Just Bored, not sure if this is the right topic, but. 

Has anyone seen these new Rhodium Coins? 




http://www.goldfortomorrow.com/COHENMINTPLATINUM.html

I wonder what people think about these coins as far as investment purposes.

Any takers???

Thanks in Advance,
Nick


----------



## Oz (Jul 18, 2009)

As collector items they may have a chance of appreciation in price, but at basically double spot price there are better ways to invest in rhodium as a metal


----------



## nicknitro (Jul 18, 2009)

Oz,

i hope that refers to Aus. 

Umm back to business, how so investing in Rhodium metal?
They claim to be the first company to offer a .999 Rhodium coin. I have seen others through internet sites after they have gone public. Have you sen others? Either way, I agree because. Usually the coins have to be government backed to be foolish-proof. LOL This is just a refiner's cut token.

Thoughts?


----------



## Oz (Jul 18, 2009)

nicknitro said:


> I hope that refers to Aus.



I do not know what you mean by the above comment.

As to investing in rhodium metal it would be best to buy it from an individual or refinery but only when it has a quality assay from a lab like Ledoux which also makes it easy to sell when you desire.


----------



## nicknitro (Jul 19, 2009)

Oz, 

The previous comment was supposed to refer to Australia. I have been planning a working-holiday there for the past year. I hope to be shipping out in December.

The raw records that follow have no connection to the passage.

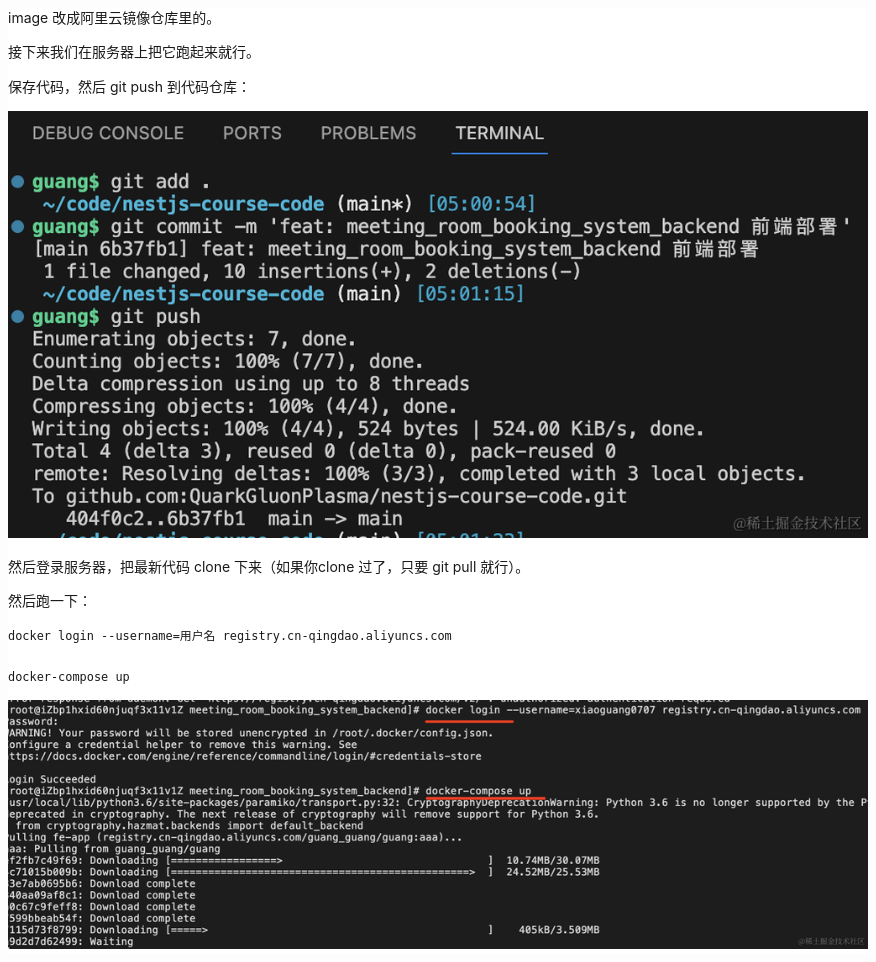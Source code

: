 image 改成阿里云镜像仓库里的。

接下来我们在服务器上把它跑起来就行。

保存代码，然后 git push 到代码仓库：

![](./images/6902c3ea29a44cdbaf0c8852b8c7e3f6~tplv-k3u1fbpfcp-jj-mark:0:0:0:0:q75.image.png)

然后登录服务器，把最新代码 clone 下来（如果你clone 过了，只要 git pull 就行）。

然后跑一下：

```
docker login --username=用户名 registry.cn-qingdao.aliyuncs.com
 
docker-compose up
```

![](./images/08fbf9608fc04ef08d8b6d784bfd050b~tplv-k3u1fbpfcp-jj-mark:0:0:0:0:q75.image.png)
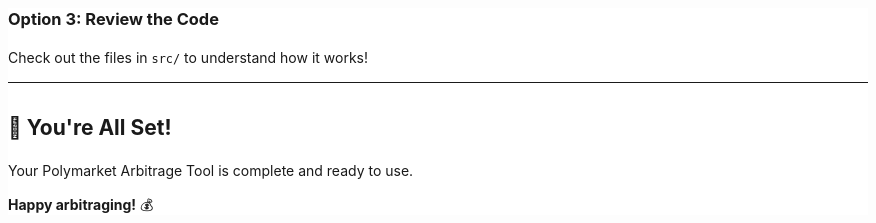 ### Option 3: Review the Code
Check out the files in `src/` to understand how it works!

---

## 🎉 You're All Set!

Your Polymarket Arbitrage Tool is complete and ready to use.

**Happy arbitraging!** 💰
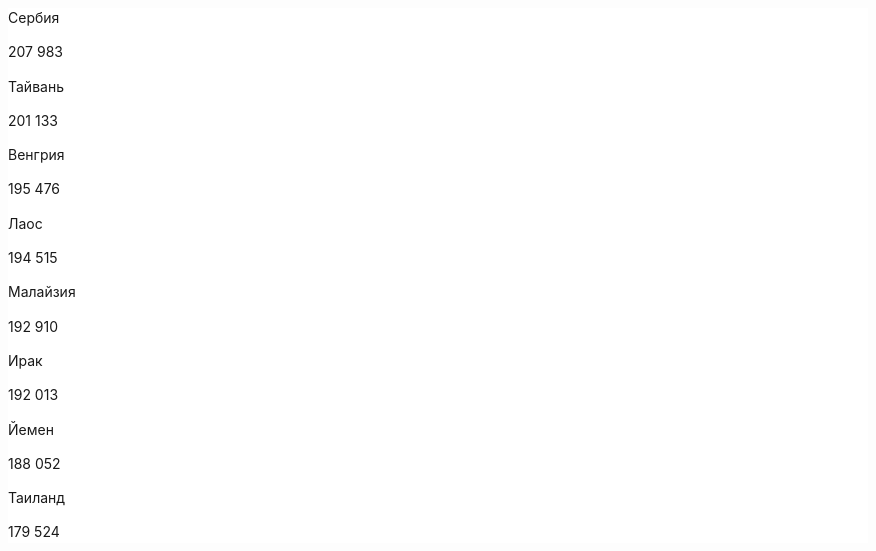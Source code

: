 




Сербия


207 983






Тайвань


201 133






Венгрия


195 476






Лаос


194 515






Малайзия


192 910






Ирак


192 013






Йемен


188 052






Таиланд


179 524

As far as the coin, it is from a major refinery. However, I never looked into if it is assayed. Most coins are not. They are assayed before minting, then minted. Right???????? I'm guessing.

I would be willing to bet these guy's wouldn't put thier reputations on the line unless they could guarantee .999. Especially if it is posted on the coin. They sell many exotic metals as well. Isn't there a government regulation on putting the quality on a coin, if it is not as advertised?


Thanks,

Nick


----------



## Oz (Jul 19, 2009)

I am in the USA Nick, so am of no help to you in your adventure to the land down under.

I would hope the metal is checked as to purity prior to making a coin or token. But unless you are buying for collector value the coin is overpriced.


----------



## nicknitro (Jul 20, 2009)

Point taken Oz.

Thanks,
Nick


----------



## jsargent (Aug 8, 2009)

That has to be the ugliest coin I've ever seen. Who the heck designed that thing??


----------